I didn’t really know what I was getting into, but that’s how new experiences work.
Sumiyoshi picked me up at my house around 2:45 AM, and we made the 15 minute drive through fog to Toppushi fishing port, north of central Saroma on the lake. The amount of traffic on these country roads at three in the morning was impressive. This is in a town where the national highway is deserted after 8 PM. Something was definitely going on.
We walked to a small work room, sort of like a shed, but part of a much longer structure that paralleled the dock, where boats were lined up, all of similar white, moulded construction, with yellow and red running lights on the masts.

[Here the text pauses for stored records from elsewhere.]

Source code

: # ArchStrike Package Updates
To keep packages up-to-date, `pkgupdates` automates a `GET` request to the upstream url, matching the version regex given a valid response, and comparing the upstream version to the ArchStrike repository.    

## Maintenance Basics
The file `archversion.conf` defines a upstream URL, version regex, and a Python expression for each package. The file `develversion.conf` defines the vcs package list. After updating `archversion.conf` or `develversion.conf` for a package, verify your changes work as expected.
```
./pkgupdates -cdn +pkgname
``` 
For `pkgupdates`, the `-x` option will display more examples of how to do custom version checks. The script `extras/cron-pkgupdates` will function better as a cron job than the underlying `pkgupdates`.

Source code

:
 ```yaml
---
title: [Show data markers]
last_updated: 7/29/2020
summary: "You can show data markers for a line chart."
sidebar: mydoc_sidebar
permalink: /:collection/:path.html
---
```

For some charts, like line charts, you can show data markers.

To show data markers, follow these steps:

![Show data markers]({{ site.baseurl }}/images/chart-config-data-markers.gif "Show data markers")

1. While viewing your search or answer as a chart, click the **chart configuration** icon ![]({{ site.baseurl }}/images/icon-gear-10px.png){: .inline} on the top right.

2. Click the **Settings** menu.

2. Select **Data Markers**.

I was given good waterproof purple pants and a jacket and good grippy gloves and a yellow life jacket. The women giggled as I struggled to enter the strange vestments, but I’m used to that.
After some introductions to Grampa and Gramma Sumiyoshi, fisherpeople to the core, we quickly made our way out to the boat, set off from the dock out into the lake, and some minutes later rendezvoused at a yellow buoy. 30 or 40 other boats from the same port were also waiting, all the same distance from the shore, as if a line was drawn parallel the same distance as the buoy. I asked Sumiyoshi what exactly was going on, if this was where we were fishing, this close to shore. He explained that everyone was waiting for the Fishing Cooperative to make the announcement to start. “Oh, so is it sort of like a race?” I jokingly asked. “Yes, that’s pretty much it.” he replied, and as he did so, an announcement came out from the port, piped shortwave through speakers on the boats, echoing disorientingly across the foggy morning gloom. It was time.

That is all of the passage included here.